名古屋で女性が殺害される事件があった。
犯人は、朝日新聞の販促員だった男など3人。
3人は、犯罪に関する携帯サイトの常連で知り合い、女性を狙った犯罪をしようと計画。
たまたま通りがかった人材派遣会社の女性を拉致。車に押し込め、現金を強奪。顔を見られたという理由で、ハンマーなどで頭部を何度も殴打し殺害。岐阜県の山中に放置した。
まもなく、犯人の一人が、このままでは死刑になると恐くなり、警察に電話し、犯行を表明。警察が捜査したところ、遺体が発見されたため、男を逮捕。つづけて、他の二人も逮捕した。二人も犯行を認めているという。
女性はたまたまターゲットにされただけで、男達に捕まって、たった2時間後に撲殺されたわけである。恐怖と理不尽さの中であっけなく命を失ったわけだ。いろいろ人生の計画もあっただろうし、夢もあっただろうが、無惨なものである。
犯人は、死刑になりたくないから、と言う理由で自首したわけだが、おそらくは、死刑にはならないだろう。残酷な事件なのだが、これまでの判例などを考えると、主導的な役割を取ったものが無期懲役、後は懲役10年とか程度になるのではないか。
また弁護士が、判断力の欠如などを盾に無罪を主張したり、自首による減刑を求めるだろう。それがそのまま通るとも思えないが、日本の司法状況では極刑も考えにくい。
さっそく、死刑反対の弁護士連中が、ネタが出来たとばかりに動き始めているところだろう。犯人達の「反省の弁」などもすでに考えているのではないか。
死刑制度には、文化人だの、弁護士だの、政治家だのが反対し、その潮流は世界的なものになっている。
国家が人を制度的に殺すのは間違いだ、と言うわけである。
非常に不思議なのは、人が人を殺すことは問題にされず、死刑制度が問題になるところだ。なにもないところから、いきなり死刑があるわけではなく、相応の罪を犯したから死刑になるのに、その罪の重さについては論議されずに、死刑制度だけが論議されている。
もし、凶悪な犯罪者を「人権」を盾にかばうのならば、そもそも刑法は必要ない。犯罪はほったらかしにして、人を殺し、犯し、盗み、傷つけるのが当然の世の中にすればよい。

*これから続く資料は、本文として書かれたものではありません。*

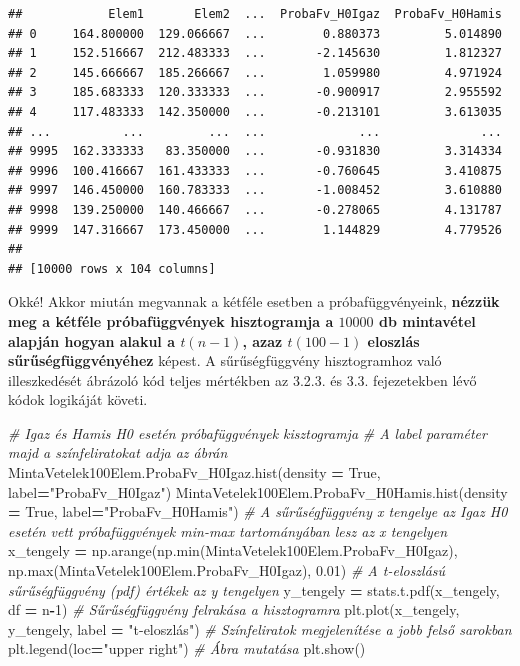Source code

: \documentclass[
]{book}
\newenvironment{Shaded}{\begin{snugshade}}{\end{snugshade}}
\newcommand{\BuiltInTok}[1]{#1}
\newcommand{\CommentTok}[1]{\textcolor[rgb]{0.56,0.35,0.01}{\textit{#1}}}
\newcommand{\DecValTok}[1]{\textcolor[rgb]{0.00,0.00,0.81}{#1}}
\newcommand{\FloatTok}[1]{\textcolor[rgb]{0.00,0.00,0.81}{#1}}
\newcommand{\NormalTok}[1]{#1}
\newcommand{\OperatorTok}[1]{\textcolor[rgb]{0.81,0.36,0.00}{\textbf{#1}}}
\newcommand{\StringTok}[1]{\textcolor[rgb]{0.31,0.60,0.02}{#1}}
\newcommand{\VariableTok}[1]{\textcolor[rgb]{0.00,0.00,0.00}{#1}}
\begin{document}
\begin{verbatim}
##            Elem1       Elem2  ...  ProbaFv_H0Igaz  ProbaFv_H0Hamis
## 0     164.800000  129.066667  ...        0.880373         5.014890
## 1     152.516667  212.483333  ...       -2.145630         1.812327
## 2     145.666667  185.266667  ...        1.059980         4.971924
## 3     185.683333  120.333333  ...       -0.900917         2.955592
## 4     117.483333  142.350000  ...       -0.213101         3.613035
## ...          ...         ...  ...             ...              ...
## 9995  162.333333   83.350000  ...       -0.931830         3.314334
## 9996  100.416667  161.433333  ...       -0.760645         3.410875
## 9997  146.450000  160.783333  ...       -1.008452         3.610880
## 9998  139.250000  140.466667  ...       -0.278065         4.131787
## 9999  147.316667  173.450000  ...        1.144829         4.779526
## 
## [10000 rows x 104 columns]
\end{verbatim}

Okké! Akkor miután megvannak a kétféle esetben a próbafüggvényeink, \textbf{nézzük meg a kétféle próbafüggvények hisztogramja a \(10000\) db mintavétel alapján hogyan alakul a \(t(n-1)\), azaz \(t(100-1)\) eloszlás sűrűségfüggvényéhez} képest.
A sűrűségfüggvény hisztogramhoz való illeszkedését ábrázoló kód teljes mértékben az 3.2.3. és 3.3. fejezetekben lévő kódok logikáját követi.

\begin{Shaded}
\begin{Highlighting}[]
\CommentTok{\# Igaz és Hamis H0 esetén próbafüggvények kisztogramja}
\CommentTok{\# A \textquotesingle{}label\textquotesingle{} paraméter majd a színfeliratokat adja az ábrán}
\NormalTok{MintaVetelek100Elem.ProbaFv\_H0Igaz.hist(density }\OperatorTok{=} \VariableTok{True}\NormalTok{, label}\OperatorTok{=}\StringTok{"ProbaFv\_H0Igaz"}\NormalTok{)}
\NormalTok{MintaVetelek100Elem.ProbaFv\_H0Hamis.hist(density }\OperatorTok{=} \VariableTok{True}\NormalTok{, label}\OperatorTok{=}\StringTok{"ProbaFv\_H0Hamis"}\NormalTok{)}
\CommentTok{\# A sűrűségfüggvény x tengelye az Igaz H0 esetén vett próbafüggvények min{-}max tartományában lesz az \textquotesingle{}x\textquotesingle{} tengelyen}
\NormalTok{x\_tengely }\OperatorTok{=}\NormalTok{ np.arange(np.}\BuiltInTok{min}\NormalTok{(MintaVetelek100Elem.ProbaFv\_H0Igaz), np.}\BuiltInTok{max}\NormalTok{(MintaVetelek100Elem.ProbaFv\_H0Igaz), }\FloatTok{0.01}\NormalTok{)}
\CommentTok{\# A t{-}eloszlású sűrűségfüggvény (pdf) értékek az \textquotesingle{}y\textquotesingle{} tengelyen}
\NormalTok{y\_tengely }\OperatorTok{=}\NormalTok{ stats.t.pdf(x\_tengely, df }\OperatorTok{=}\NormalTok{ n}\OperatorTok{{-}}\DecValTok{1}\NormalTok{)}
\CommentTok{\# Sűrűségfüggvény felrakása a hisztogramra}
\NormalTok{plt.plot(x\_tengely, y\_tengely, label }\OperatorTok{=} \StringTok{"t{-}eloszlás"}\NormalTok{)}
\CommentTok{\# Színfeliratok megjelenítése a jobb felső sarokban}
\NormalTok{plt.legend(loc}\OperatorTok{=}\StringTok{"upper right"}\NormalTok{)}
\CommentTok{\# Ábra mutatása}
\NormalTok{plt.show()}
\end{Highlighting}
\end{Shaded}
\end{document}
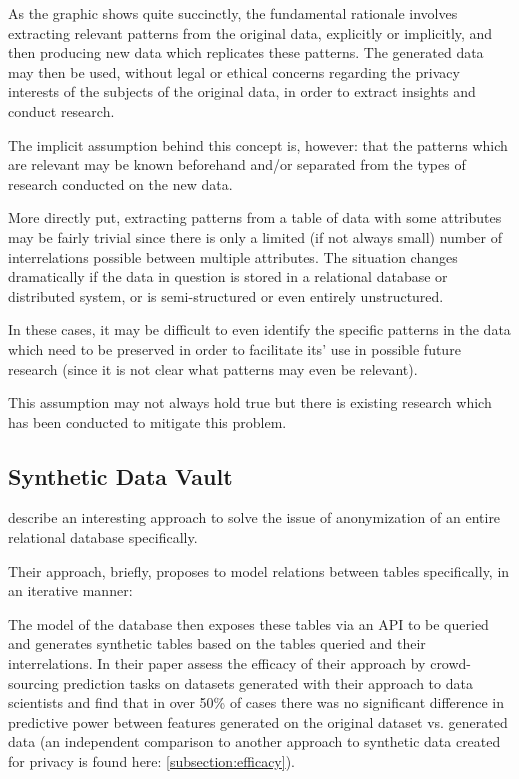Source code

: As the graphic shows quite succinctly, the fundamental rationale involves extracting relevant patterns from the original data, explicitly or implicitly, and then producing new data which replicates these patterns. 
The generated data may then be used, without legal or ethical concerns regarding the privacy interests of the subjects of the original data, in order to extract insights and conduct research.

The implicit assumption behind this concept is, however: that the patterns which are relevant may be known beforehand and/or separated from the types of research conducted on the new data. 

More directly put, extracting patterns from a table of data with some attributes may be fairly trivial since there is only a limited (if not always small) number of interrelations possible between multiple attributes. 
The situation changes dramatically if the data in question is stored in a relational database or distributed system, or is semi-structured or even entirely unstructured.

In these cases, it may be difficult to even identify the specific patterns in the data which need to be preserved in order to facilitate its' use in possible future research (since it is not clear what patterns may even be relevant).

This assumption may not always hold true but there is existing research which has been conducted to mitigate this problem.

\pagebreak

\subsection{Synthetic Data Vault}

\cite{patki2016synthetic} describe an interesting approach to solve the issue of anonymization of an entire relational database specifically. 

Their approach, briefly, proposes to model relations between tables specifically, in an iterative manner:


The model of the database then exposes these tables via an \ac{API} to be queried and generates synthetic tables based on the tables queried and their interrelations.
In their paper \cite{patki2016synthetic} assess the efficacy of their approach by crowd-sourcing prediction tasks on datasets generated with their approach to data scientists and find that in over 50\% of cases 
there was no significant difference in predictive power between features generated on the original dataset vs. generated data (an independent comparison to another approach to synthetic data created for privacy is found here: \ref{subsection:efficacy}).

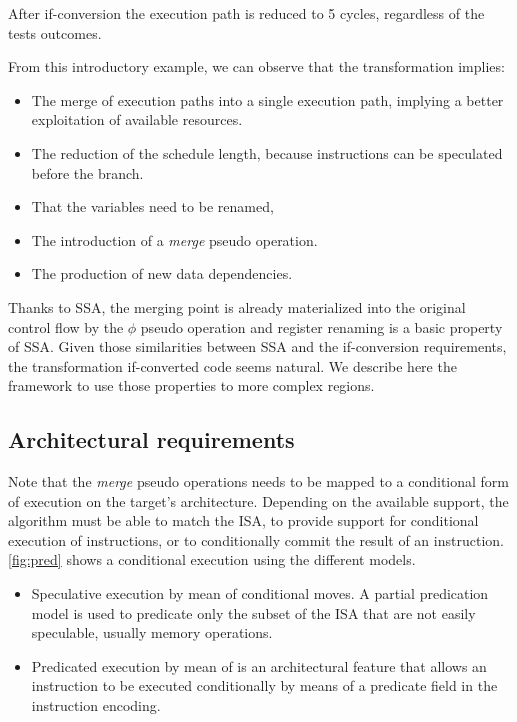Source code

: After if-conversion the execution path is reduced to 5 cycles, regardless of the tests outcomes.

From this introductory example, we can observe that the transformation implies:

\begin{itemize}
\item The merge of execution paths into a single execution path, implying a  better exploitation of available resources.  
\item The reduction of the schedule length, because instructions can be speculated before the branch.
\item That the variables need to be renamed, 
\item The introduction of a \textit{merge} pseudo operation.
\item The production of new data dependencies.
\end{itemize}

Thanks to SSA, the merging point is already materialized into the original control flow by the $\phi$ pseudo operation and register renaming is a basic property of SSA. Given those similarities between SSA and the if-conversion requirements, the transformation if-converted code seems natural. We describe here the framework to use those properties to more complex regions.

\subsection{Architectural requirements}
Note that the \textit{merge} pseudo operations needs to be mapped to a conditional form of execution on the target's architecture. Depending on the available support, the algorithm must be able to match the ISA, to provide support for conditional execution of instructions, or to conditionally commit the result of an instruction. \ref{fig:pred} shows a conditional execution using the different models.

\begin{itemize}
\item Speculative execution by mean of conditional moves. A partial predication model is used to predicate only the subset of the ISA that are not easily speculable, usually memory operations.
\item Predicated execution by mean of is an architectural feature that allows an instruction to be executed conditionally by means of a predicate field in the instruction encoding.
\end{itemize}

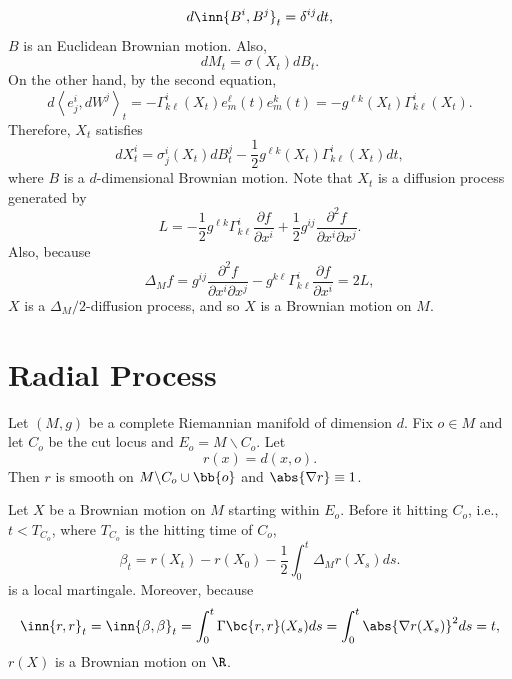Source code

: \begin{exam}
\begin{equation*}
        d\inn{B^i,B^j}_t = \delta^{ij}dt,
    \end{equation*}
    $B$ is an Euclidean Brownian motion. Also,
    \begin{equation*}
        dM_t = \sigma(X_t)dB_t.
    \end{equation*}
    On the other hand, by the second equation,
    \begin{equation*}
        d\left\langle e_j^i, d W^j\right\rangle_t=-\Gamma_{k\ell}^i\left(X_t\right) e_m^\ell(t) e_m^k(t)=-g^{\ell k}\left(X_t\right) \Gamma_{k\ell}^i\left(X_t\right) .
    \end{equation*}
    Therefore, $X_t$ satisfies
    \begin{equation*}
        d X_t^i=\sigma_j^i\left(X_t\right) d B_t^j-\frac{1}{2} g^{\ell k}\left(X_t\right) \Gamma_{k \ell}^i\left(X_t\right) d t,
    \end{equation*}
    where $B$ is a $d$-dimensional Brownian motion. Note that $X_t$ is a diffusion process generated by
    \begin{equation*}
        L = -\frac{1}{2} g^{\ell k} \Gamma_{k \ell}^i\frac{\partial f}{\partial x^i} + \frac{1}{2} g^{ij}\frac{\partial^2 f}{\partial x^i \partial x^j}.
    \end{equation*}
    Also, because
    \begin{equation*}
        \Delta_M f = g^{ij}\frac{\partial^2 f}{\partial x^i \partial x^j} - g^{k\ell} \Gamma^i_{k\ell}\frac{\partial f}{\partial x^i} = 2L,
    \end{equation*}
    $X$ is a $\Delta_M / 2$-diffusion process, and so $X$ is a Brownian motion on $M$.
\end{exam}

\section{Radial Process}

Let $(M,g)$ be a complete Riemannian manifold of dimension $d$. Fix $o \in M$ and let $C_o$ be the cut locus and $E_o = M \backslash C_o$. Let
\begin{equation*}
    r(x) = d(x,o).
\end{equation*}
Then $r$ is smooth on $M \backslash C_o \cup \bb{o}$ and $\abs{\nabla r} \equiv 1$.

Let $X$ be a Brownian motion on $M$ starting within $E_o$. Before it hitting $C_o$, i.e., $t < T_{C_o}$, where $T_{C_o}$ is the hitting time of $C_o$, 
\begin{equation*}
    \beta_t = r(X_t) - r(X_0) - \frac{1}{2}\int_0^t \Delta_Mr(X_s)ds.
\end{equation*}
is a local martingale. Moreover, because
\begin{equation*}
    \inn{r,r}_t = \inn{\beta,\beta}_t = \int_0^t \Gamma\bc{r,r}(X_s)ds = \int_0^t \abs{\nabla r (X_s)}^2 ds = t,
\end{equation*}
$r(X)$ is a Brownian motion on $\R$.


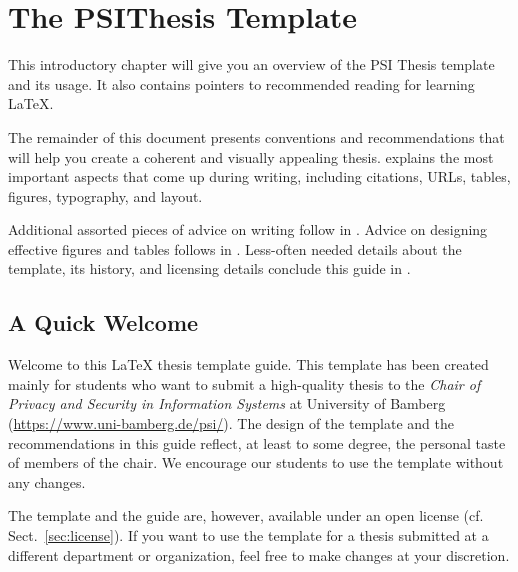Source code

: \chapter{The PSIThesis Template} %

\label{Chapter1} %


This introductory chapter will give you an overview of the PSI Thesis template and its usage.
It also contains pointers to recommended reading for learning \LaTeX{}.

The remainder of this document presents conventions and recommendations that will help you create a coherent and visually appealing thesis.  explains the most important aspects that come up during writing, including citations, URLs, tables, figures, typography, and layout.

Additional assorted pieces of advice on writing follow in . Advice on designing effective figures and tables follows in . Less-often needed details about the template, its history, and licensing details conclude this guide in .

\section{A Quick Welcome}

Welcome to this LaTeX thesis template guide.%
This template has been created mainly for students who want to submit a high-quality thesis to the \emph{Chair of Privacy and Security in Information Systems} at University of Bamberg (\url{https://www.uni-bamberg.de/psi/}).
The design of the template and the recommendations in this guide reflect, at least to some degree, the personal taste of members of the chair.
We encourage our students to use the template without any changes.

The template and the guide are, however, available under an open license (cf. Sect.~\ref{sec:license}). If you want to use the template for a thesis submitted at a different department or organization, feel free to make changes at your discretion.

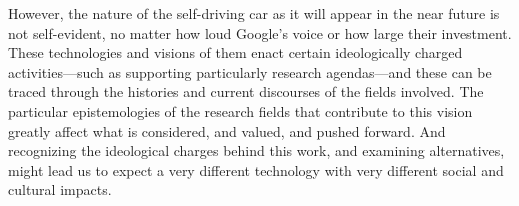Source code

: 

However, the nature of the self-driving car as it will appear in
the near future is not self-evident, no matter how loud Google's voice
or how large their investment. These technologies and visions of them
enact certain ideologically charged activities---such as supporting
particularly research agendas---and these can be traced through the
histories and current discourses of the fields involved.
The particular epistemologies of the research fields that contribute
to this vision greatly affect what is considered, and valued, and
pushed forward. And recognizing the ideological charges behind this
work, and examining alternatives, might lead us to expect a very
different technology with very
different social and cultural impacts. 



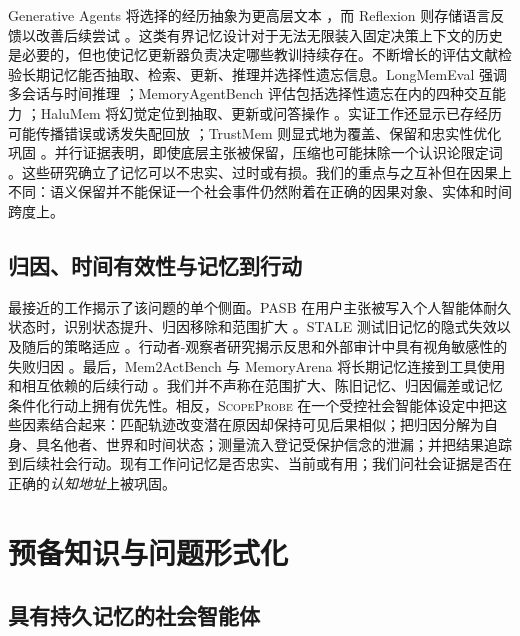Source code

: \documentclass[UTF8,11pt]{ctexart}
\newcommand{\method}{\textsc{ScopeProbe}}
\begin{document}
Generative Agents 将选择的经历抽象为更高层文本 \cite{park2023generative}，而 Reflexion 则存储语言反馈以改善后续尝试 \cite{shinn2023reflexion}。这类有界记忆设计对于无法无限装入固定决策上下文的历史是必要的，但也使记忆更新器负责决定哪些教训持续存在。不断增长的评估文献检验长期记忆能否抽取、检索、更新、推理并选择性遗忘信息。LongMemEval 强调多会话与时间推理 \cite{wu2025longmemeval}；MemoryAgentBench 评估包括选择性遗忘在内的四种交互能力 \cite{hu2026memoryagentbench}；HaluMem 将幻觉定位到抽取、更新或问答操作 \cite{chen2026halumem}。实证工作还显示已存经历可能传播错误或诱发失配回放 \cite{xiong2026memory}；TrustMem 则显式地为覆盖、保留和忠实性优化巩固 \cite{yang2026trustmem}。并行证据表明，即使底层主张被保留，压缩也可能抹除一个认识论限定词 \cite{kwon2026explicit}。这些研究确立了记忆可以不忠实、过时或有损。我们的重点与之互补但在因果上不同：语义保留并不能保证一个社会事件仍然附着在正确的因果对象、实体和时间跨度上。

\subsection{归因、时间有效性与记忆到行动}

最接近的工作揭示了该问题的单个侧面。PASB 在用户主张被写入个人智能体耐久状态时，识别状态提升、归因移除和范围扩大 \cite{mao2026pasb}。STALE 测试旧记忆的隐式失效以及随后的策略适应 \cite{chao2026stale}。行动者-观察者研究揭示反思和外部审计中具有视角敏感性的失败归因 \cite{li2026actorobserver}。最后，Mem2ActBench 与 MemoryArena 将长期记忆连接到工具使用和相互依赖的后续行动 \cite{shen2026mem2act,he2026memoryarena}。我们并不声称在范围扩大、陈旧记忆、归因偏差或记忆条件化行动上拥有优先性。相反，\method{} 在一个受控社会智能体设定中把这些因素结合起来：匹配轨迹改变潜在原因却保持可见后果相似；把归因分解为自身、具名他者、世界和时间状态；测量流入登记受保护信念的泄漏；并把结果追踪到后续社会行动。现有工作问记忆是否忠实、当前或有用；我们问社会证据是否在正确的\emph{认知地址}上被巩固。

\section{预备知识与问题形式化}\label{sec:prelim-zh}

\subsection{具有持久记忆的社会智能体}
\end{document}
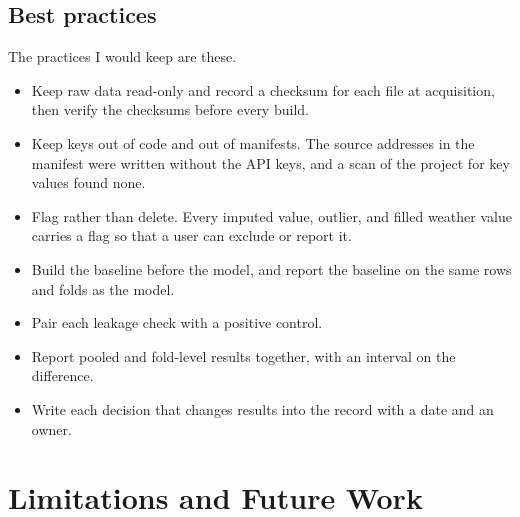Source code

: \documentclass[10pt,journal,compsoc]{IEEEtran}
\begin{document}
\subsection{Best practices}
The practices I would keep are these.
\begin{itemize}
\item Keep raw data read-only and record a checksum for each file at acquisition, then verify the checksums before every build.
\item Keep keys out of code and out of manifests. The source addresses in the manifest were written without the API keys, and a scan of the project for key values found none.
\item Flag rather than delete. Every imputed value, outlier, and filled weather value carries a flag so that a user can exclude or report it.
\item Build the baseline before the model, and report the baseline on the same rows and folds as the model.
\item Pair each leakage check with a positive control.
\item Report pooled and fold-level results together, with an interval on the difference.
\item Write each decision that changes results into the record with a date and an owner.
\end{itemize}

\section{Limitations and Future Work}
\label{sec:limits}
\end{document}
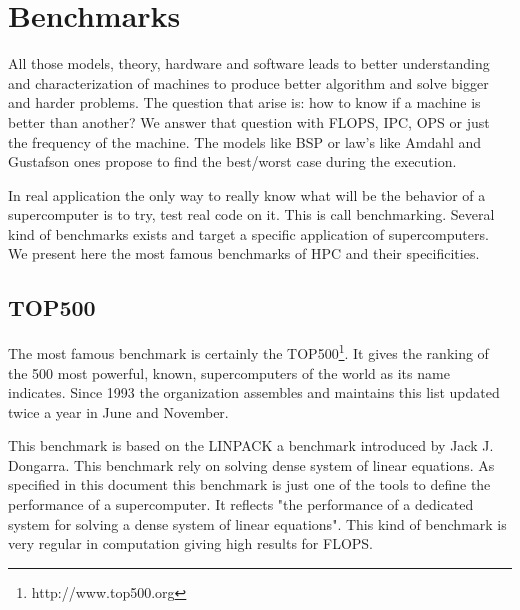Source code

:
\section{Benchmarks}
All those models, theory, hardware and software leads to better understanding and characterization of machines to produce better algorithm and solve bigger and harder problems. 
The question that arise is: how to know if a machine is better than another? 
We answer that question with FLOPS, IPC, OPS or just the frequency of the machine. 
The models like BSP or law's like Amdahl and Gustafson ones propose to find the best/worst case during the execution.

In real application the only way to really know what will be the behavior of a supercomputer is to try, test real code on it. 
This is call benchmarking.
Several kind of benchmarks exists and target a specific application of supercomputers. 
We present here the most famous benchmarks of HPC and their specificities.

\subsection{TOP500}
The most famous benchmark is certainly the TOP500\footnote{http://www.top500.org}. 
It gives the ranking of the 500 most powerful, known, supercomputers of the world as its name indicates.
Since 1993 the organization assembles and maintains this list updated twice a year in June and November.

This benchmark is based on the LINPACK\cite{dongarra1994top500} a benchmark introduced by Jack J. Dongarra.
This benchmark rely on solving  dense system of linear equations. 
As specified in this document this benchmark is just one of the tools to define the performance of a supercomputer. 
It reflects "the performance of a dedicated system for solving a dense system of linear equations".
This kind of benchmark is very regular in computation giving high results for FLOPS. 

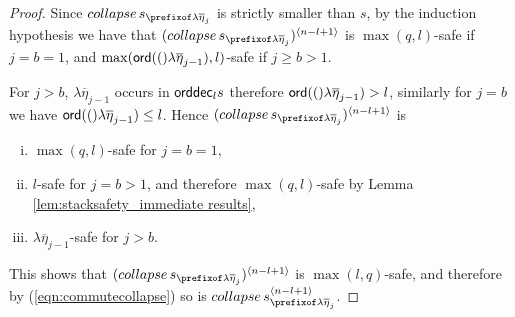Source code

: \documentclass[a4paper,draft]{article}
\theoremstyle{remark}
\theoremstyle{definition}
\newcommand\orddec{{\sf orddec}}
\begin{document}
\begin{proof}
Since $collapse\,s_{\prefixof \lambda\overline\eta_j}$ is strictly smaller than $s$, by the induction hypothesis we have that
$(collapse\,s_{\prefixof \lambda\overline\eta_j})^{\langle n-l+1\rangle}$ is $\max(q,l)$-safe
if $j=b=1$, and $\max({\sf ord}(()\lambda\overline\eta_{j-1}),l)$-safe if $j\geq b>1$.

For $j>b$, $\lambda\overline\eta_{j-1}$ occurs in $\orddec_l s$ therefore ${\sf ord}(()\lambda\overline\eta_{j-1}) > l$,
similarly for $j=b$ we have ${\sf ord}(()\lambda\overline\eta_{j-1}) \leq l$.
Hence $(collapse\,s_{\prefixof \lambda\overline\eta_j})^{\langle n-l+1\rangle}$ is
\begin{enumerate}[(i)]
\item $\max(q,l)$-safe for $j=b=1$,
\item $l$-safe for $j=b>1$, and therefore $\max(q,l)$-safe by Lemma \ref{lem:stacksafety_immediate results},
\item $\lambda\overline\eta_{j-1}$-safe for $j>b$.
\end{enumerate}
This shows that $(collapse\,s_{\prefixof \lambda\overline\eta_j})^{\langle n-l+1\rangle}$ is $\max(l,q)$-safe, and therefore by (\ref{eqn:commutecollapse})
so is $collapse\, s^{\langle n-l+1 \rangle}_{\prefixof \lambda \overline{\eta}_{j}}$.
\end{proof}
\end{document}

犯罪者の人権だけを守るなら、そう言うものだろう。
だが、古代より人間は、無辜の市民を守るために法律を作ってきたのだ。
確かに刑の重さについては昔から論議がある。中国の正史と呼ばれる公認歴史書にも、その論議のことが記されているものがある。死刑はやめて、相応の肉刑(手足の切断や入れ墨、去勢など)や奴隷にすればいい、と言う意見に対し、肉刑こそ残酷だ、死刑が相当である、と言う反論が出たりしている。
しかし、最近の死刑論議には、ただ死刑という制度と、犯罪者の人権保護だけが問題になっていて、被害者のことはほとんど念頭にない。
これは、死刑廃止論者の心理的なところに原因がある。
死刑廃止論者にとって、死刑囚というのは、弱者なのである。国家によって殺されかかっている。また、たとえ犯罪者であっても、それを許してやるという「心の広さ」の自己満足があるに違いない。犯罪者の人権を守る正義感、と言うのも、自己満足の要素の一つだ。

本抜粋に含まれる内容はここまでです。